Spuren älterer Saurier der Trias im Südeichsfeld (1955)

Im oberen Friedatal wurde unweit von Lengenfeld u. Stein bei Ausschachtungsarbeiten für Neubauten zwischen dem Hauptbuntsandstein und der unteren Grenze des Rot (oberer Buntsandstein) eine Karneolsandsteinschicht angeschnitten, in der ich im Juli 1955 für das Eichsfeld erstmalig Fußabdrücke von größeren Handtieren feststellen konnte. Handtiere deshalb, weil die Abdrücke, die sie auf den Steinplatten hinterlassen haben, menschlichen Händen gleichen. Diese Karneolsandsteinschicht wird darum auch Chirotheriumschicht genannt. Es sind die Abdrücke der ersten „Landkriechenden Wirbeltiere“ (Stegocephalen), die heute ausgestorben sind. Sie waren die kleineren Vorläufer von Reptilien, aus denen sich erst in der oberen Trias, im Jura, die größeren Dinosaurier entwickelten.

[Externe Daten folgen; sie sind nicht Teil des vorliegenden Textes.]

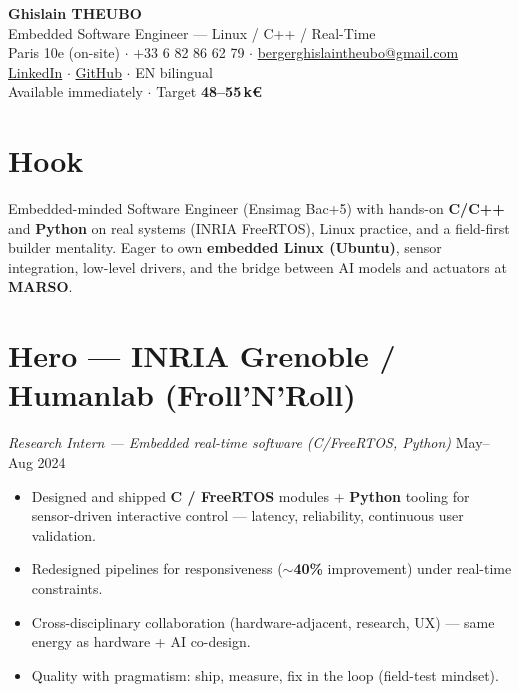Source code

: \documentclass[10pt,a4paper]{article}
\begin{document}
\begin{center}
{\LARGE\bfseries Ghislain THEUBO}\\[1pt]
{\large Embedded Software Engineer --- Linux / C++ / Real-Time}\\[2pt]
Paris 10e (on-site) $\cdot$ +33 6 82 86 62 79 $\cdot$ \href{mailto:bergerghislaintheubo@gmail.com}{bergerghislaintheubo@gmail.com}\\
\href{https://www.linkedin.com/in/berger-ghislain}{LinkedIn} $\cdot$ \href{https://github.com/Bergerghislain}{GitHub} $\cdot$ EN bilingual\\
\small Available immediately $\cdot$ Target \textbf{48--55\,k€}
\end{center}

\section{Hook}
Embedded-minded Software Engineer (Ensimag Bac+5) with hands-on \textbf{C/C++} and \textbf{Python} on real systems (INRIA FreeRTOS), Linux practice, and a field-first builder mentality. Eager to own \textbf{embedded Linux (Ubuntu)}, sensor integration, low-level drivers, and the bridge between AI models and actuators at \textbf{MARSO}.

\section{Hero --- INRIA Grenoble / Humanlab (Froll'N'Roll)}
\textit{Research Intern --- Embedded real-time software (C/FreeRTOS, Python)} \hfill May--Aug 2024
\begin{itemize}
  \item Designed and shipped \textbf{C / FreeRTOS} modules + \textbf{Python} tooling for sensor-driven interactive control --- latency, reliability, continuous user validation.
  \item Redesigned pipelines for responsiveness (\textbf{$\sim$40\%} improvement) under real-time constraints.
  \item Cross-disciplinary collaboration (hardware-adjacent, research, UX) --- same energy as hardware + AI co-design.
  \item Quality with pragmatism: ship, measure, fix in the loop (field-test mindset).
\end{itemize}
\end{document}
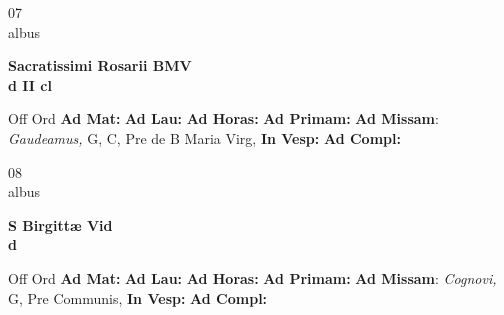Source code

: \documentclass[10pt, openany]{book}
\begin{document}
    \begin{center}
        \begin{minipage}{3.5in}
            \vspace{2em}
            \begin{minipage}{0.5in}
                {\Huge 07} \\
                {\normalsize albus}
            \end{minipage}
            \begin{minipage}{3.0in}
                \textbf{ \large Sacratissimi Rosarii BMV \\
                \textnormal{\normalsize d II cl}}

            \end{minipage}
            \begin{justify}Off Ord
                \textbf{Ad Mat: }
                \textbf{Ad Lau: }
                \textbf{Ad Horas: }
                \textbf{Ad Primam: }\textbf{Ad Missam}: \textit{Gaudeamus,} G, C, Pre de B Maria Virg, 
                \textbf{In Vesp: }
                \textbf{Ad Compl: }
            \end{justify}
        \end{minipage}
    \end{center}

    \begin{center}
        \begin{minipage}{3.5in}
            \vspace{2em}
            \begin{minipage}{0.5in}
                {\Huge 08} \\
                {\normalsize albus}
            \end{minipage}
            \begin{minipage}{3.0in}
                \textbf{ \large S Birgittæ Vid \\
                \textnormal{\normalsize d}}

            \end{minipage}
            \begin{justify}Off Ord
                \textbf{Ad Mat: }
                \textbf{Ad Lau: }
                \textbf{Ad Horas: }
                \textbf{Ad Primam: }\textbf{Ad Missam}: \textit{Cognovi,} G, Pre Communis, 
                \textbf{In Vesp: }
                \textbf{Ad Compl: }
            \end{justify}
        \end{minipage}
    \end{center}
\end{document}
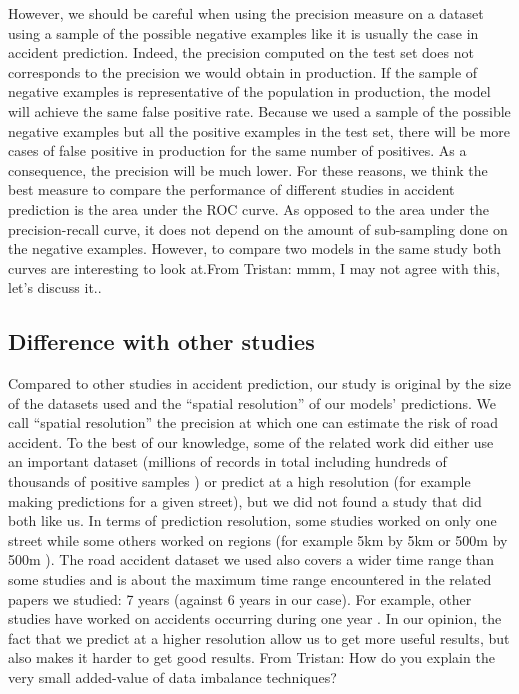 \documentclass[conference]{IEEEtran}
\newcommand{\TG}[1]{\colorlet{saved}{.}\color{orange}From Tristan: #1\color{saved}}
\begin{document}
However, we should be careful when using the precision measure on a dataset using a sample of the possible negative examples like it is usually the case in accident prediction. Indeed, the precision computed on the test set does not corresponds to the precision we would obtain in production.
If the sample of negative examples is representative of the population
in production, the model will achieve the same false positive rate.
Because we used a sample of the possible negative examples but all the 
positive examples in the test set, there will be more cases of false positive in production for the same number of positives. As a consequence, the precision will be much lower.
For these reasons, we think the best measure to compare the performance of
different studies in accident prediction is the area under the ROC curve.
As opposed to the area under the precision-recall curve, it does not depend on the amount of sub-sampling done on the negative examples. However, to compare two models in the same study both curves are interesting to look at.\TG{mmm, I may not agree with this, let's discuss it.}. 

\subsection{Difference with other studies}
Compared to other studies in accident prediction, our study is original by the size of the datasets used and the ``spatial resolution'' of our models' predictions. We call ``spatial resolution'' the precision at which one can estimate the risk of road accident. To the best of our knowledge, some of the related work did either use an important dataset (millions of records in total including hundreds of thousands of positive samples \cite{QChen2016}) or predict at a high resolution (for example making predictions for a given street), but we did not found a study that did both like us. In terms of prediction resolution, some studies worked on only one street \cite{Chang2005} \cite{Chang2005b} \cite{Lin2015} while some others worked on regions (for example 5km by 5km \cite{QChen2016} or 500m by 500m \cite{Yuan2018}). The road accident dataset we used also covers a wider time range than some studies and is about the maximum time range encountered in the related papers we studied: 7 years \cite{Yuan2018} (against 6 years in our case). For example, other studies have worked on accidents occurring during one year \cite{Chang2005} \cite{Chang2005b} \cite{QChen2016} \cite{Lin2015}. In our opinion, the fact that we predict at a higher resolution allow us to get more useful results, but also makes it harder to get good results.
\TG{How do you explain the very small added-value of data imbalance techniques?}
\end{document}
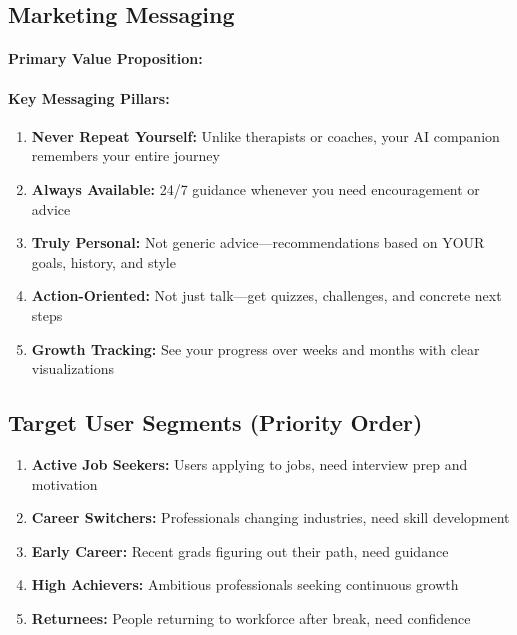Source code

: \documentclass[12pt,a4paper]{article}
\begin{document}
\subsection{Marketing Messaging}

\paragraph{Primary Value Proposition:}
\begin{center}
\end{center}

\paragraph{Key Messaging Pillars:}
\begin{enumerate}
    \item \textbf{Never Repeat Yourself:} Unlike therapists or coaches, your AI companion remembers your entire journey
    \item \textbf{Always Available:} 24/7 guidance whenever you need encouragement or advice
    \item \textbf{Truly Personal:} Not generic advice—recommendations based on YOUR goals, history, and style
    \item \textbf{Action-Oriented:} Not just talk—get quizzes, challenges, and concrete next steps
    \item \textbf{Growth Tracking:} See your progress over weeks and months with clear visualizations
\end{enumerate}

\subsection{Target User Segments (Priority Order)}

\begin{enumerate}
    \item \textbf{Active Job Seekers:} Users applying to jobs, need interview prep and motivation
    \item \textbf{Career Switchers:} Professionals changing industries, need skill development
    \item \textbf{Early Career:} Recent grads figuring out their path, need guidance
    \item \textbf{High Achievers:} Ambitious professionals seeking continuous growth
    \item \textbf{Returnees:} People returning to workforce after break, need confidence
\end{enumerate}
\end{document}
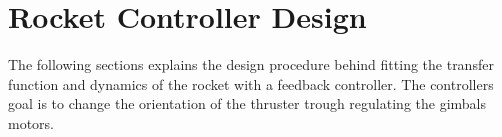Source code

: \section{Rocket Controller Design}\label{sec:RocketControllerDesign}
The following sections explains the design procedure behind fitting the transfer function and dynamics of the rocket with a feedback controller. The controllers goal is to change the orientation of the thruster trough regulating the gimbals motors.    



  
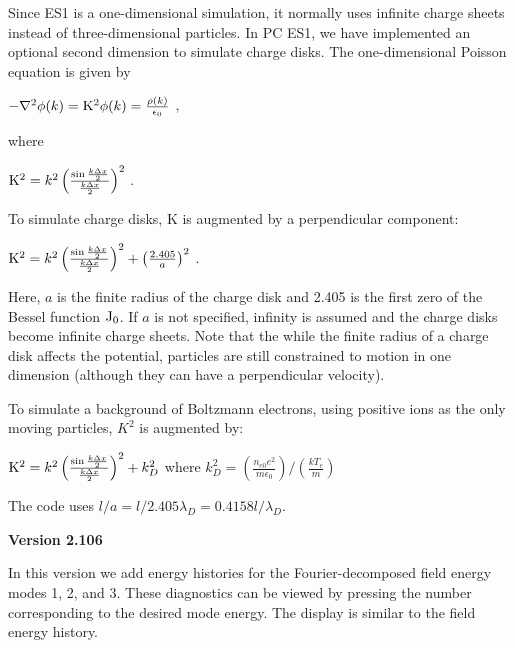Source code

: \begin{section}
\begin{subsection}
\begin{subsubsection}
\noindent
      Since ES1 is a one-dimensional simulation, it normally uses infinite
      charge sheets instead of three-dimensional particles.  In PC ES1, we have
      implemented an optional second dimension to simulate charge disks.   The
      one-dimensional Poisson equation is given by
\begin{center}
	{$-\nabla^{2}\phi(k) = {\rm K}^{2}\phi(k) =
	{\rho(k) \over \epsilon_{0}}$} , 
\end{center}
\noindent
	where
\begin{center}
	{${\rm K}^{2} = k^{2} \left( {\sin{k \Delta x \over 2} \over 
	{k \Delta x \over 2}} \right) ^{2}$} .
\end{center}
\noindent
	To simulate charge disks, K is augmented by a perpendicular component:
\begin{center}
	{${\rm K}^{2} = k^{2} \left( {\sin{k \Delta x \over 2} \over 
	{k \Delta x \over 2}} \right ) ^{2} + \left( 2.405 \over a \right)^{2}$		} .
\end{center}
\noindent
      Here, $a$ is the finite radius of the charge disk and 2.405 is the first
      zero of the Bessel function ${\rm J}_{0}$.  If $a$ is not specified, infinity is
      assumed and the charge disks become infinite charge sheets.  Note that
      the while the finite radius of a charge disk affects the potential,
      particles are still constrained to motion in one dimension (although they
      can have a perpendicular velocity).

\noindent
To simulate a background of Boltzmann electrons, using positive ions as the only
moving particles, $K^2$ is augmented by:
\begin{center}
	{${\rm K}^{2} = k^{2} \left( {\sin{k \Delta x \over 2} \over 
	{k \Delta x \over 2}} \right ) ^{2} + k_D^2$ } where
	$k^2_D = \left( \frac{ n_{e0}e^2}{m\epsilon_0}\right)/ \left( \frac{kT_e}{m}\right)$
\end{center}
\noindent
The code uses $l/a = l/2.405{\lambda_D}=0.4158l/\lambda_D$.
\end{subsubsection}

\begin{subsubsection}
{\bf Version 2.106}

      In this version we add energy histories for the Fourier-decomposed field
      energy modes 1, 2, and 3.  These diagnostics can be viewed by pressing
      the number corresponding to the desired mode energy.  The display is
      similar to the field energy history.
\end{subsubsection}


\end{subsection}
\end{section}
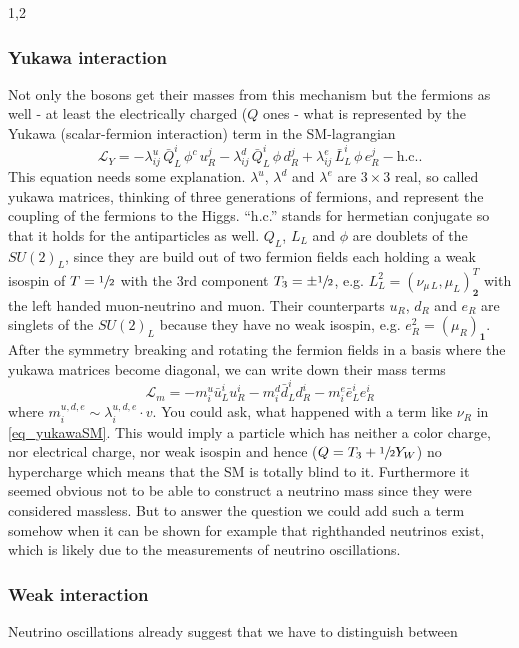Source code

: \documentclass[11pt,a4paper,twoside]{article}
\begin{document}
\begin{spacing}{1,2}
\subsubsection*{Yukawa interaction}
Not only the bosons get their masses from this mechanism but the fermions as well - at least the electrically charged ($Q$ ones - what is represented by the
Yukawa (scalar-fermion interaction) term in the SM-lagrangian
\begin{equation}
 \mathcal{L}_{Y} = - \lambda^u_{ij}\, \bar Q^i_L \, \phi^c\, u^j_R - \lambda^d_{ij}\, \bar Q^i_L\, \phi\, d^j_R + \lambda^e_{ij}\, \bar L^i_L\, \phi\, e^j_R - \text{h.c.}.
 \label{eq_yukawaSM}
\end{equation}
\noindent
This equation needs some explanation. $\lambda^u$, $\lambda^d$ and $\lambda^e$ are $3\times 3$ real, so called yukawa matrices, thinking of three generations of fermions, and represent the 
coupling of the fermions to the Higgs. ``h.c.'' stands for hermetian conjugate so that it holds for the antiparticles as well. 
$Q_L$, $L_L$ and $\phi$ are doublets of the $SU(2)_L$, since they are build out of two fermion fields each holding a 
weak isospin of $T=\sfrac12$ with the 3rd component $T_3 = \pm\sfrac12$, e.g. $L^2_L = (\nu_{\mu\, L}, \mu_L)^T_{\textbf{2}}$ with the left handed muon-neutrino and muon. 
Their counterparts $u_R$, $d_R$ and $e_R$ are singlets of the $SU(2)_L$ because they have no weak isospin, e.g. $e^2_R = (\mu_R)_{\textbf{1}}$. After 
the symmetry breaking and rotating the fermion fields in a basis where the yukawa matrices become diagonal, we can write down their mass terms 
\begin{equation}
 \mathcal{L}_m = -m^u_i \bar u^i_L u^i_R -m^d_i \bar d^i_L d^i_R -m^e_i \bar e^i_L e^i_R 
\end{equation}
\noindent
where $m^{u,d,e}_i \sim \lambda^{u,d,e}_i \cdot v$. You could ask,
what happened with a term like $\nu_R$ in \eqref{eq_yukawaSM}. This would imply a particle which has neither a color charge, nor electrical charge, nor 
weak isospin and hence ($Q = T_3 + \sfrac12 Y_W$) no hypercharge which means that the SM is totally blind to it. Furthermore it seemed obvious not to be
able to construct a neutrino mass since they were considered massless. But to answer the question we could add 
such a term somehow when it can be shown for example that righthanded neutrinos exist, which is likely due to the measurements of neutrino oscillations.

\subsubsection*{Weak interaction}
Neutrino oscillations already suggest that we have to distinguish between 


\end{spacing}
\end{document}
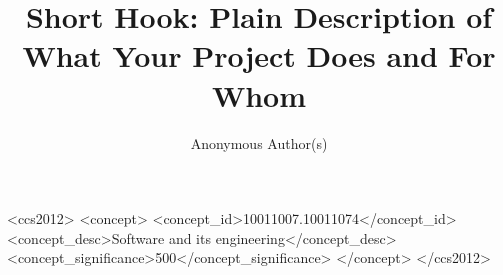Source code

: \documentclass[acmsmall,screen,review,anonymous]{acmart}
\begin{document}
\title[Short Hook]{Short Hook: Plain Description of What Your Project Does and For Whom}

\author{Anonymous Author(s)}

\begin{abstract}

\end{abstract}

\begin{CCSXML}
<ccs2012>
  <concept>
    <concept_id>10011007.10011074</concept_id>
    <concept_desc>Software and its engineering</concept_desc>
    <concept_significance>500</concept_significance>
  </concept>
</ccs2012>
\end{CCSXML}


\maketitle













\end{document}
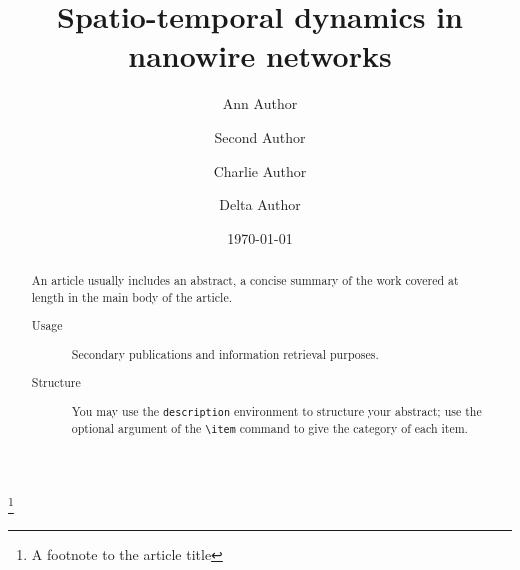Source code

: \documentclass[%
 reprint,
 amsmath,amssymb,
 aps,
]{revtex4-2}
\begin{document}

\title{Spatio-temporal dynamics in nanowire networks}%
\thanks{A footnote to the article title}%

\author{Ann Author}
\author{Second Author}%
%


\author{Charlie Author}
%
%
\author{Delta Author}
%


\date{\today}%

\begin{abstract}
An article usually includes an abstract, a concise summary of the work
covered at length in the main body of the article. 
\begin{description}
\item[Usage]
Secondary publications and information retrieval purposes.
\item[Structure]
You may use the \texttt{description} environment to structure your abstract;
use the optional argument of the \verb+\item+ command to give the category of each item. 
\end{description}
\end{abstract}

\maketitle
\end{document}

Diese Reptilien werden in nachfolgende Klassen eingeteilt: die Brückenechsen (Rinchoaphalea), die Echsen (Sauria), die Krokodile (Crocodilinia), die Schildkröten (Chelonia) und die Schlangen (Ophidia).

Handtierfußabdrücke und Fährten sind für die Wissenschaft der Phylogenese, d. h. der Stammesentwicklung der Tierwelt, außerordentlich wichtig, besonders die Abdrücke aus dem „deutschen" Buntsandstein, da .mit dem Beginn der Trias die Herrschaft der digitigraden Reptilien, der Zehengänger, und der Übergang zu zweibeiniger Fortbewegung beginnen. Die Wissenschaft misst solchen Abdrücken und Fährten von Handtieren das Alter von 130 Millionen Jahren zu.

Die dem Südeichsfeld am nächsten liegende altbekannte Fundstelle solcher Abdrücke ist Wanfried an der Werra. Da Lengenfeld u. Stein von Wanfried nur durch die schmale Störungszone des Rosebachtales (Saalfeld-Eichenberger-Grabenversenkung) und den sich dieser anschließenden Höhenzug der Plesse getrennt ist, war die Möglichkeit solcher Funde auch „bei uns“ begründet.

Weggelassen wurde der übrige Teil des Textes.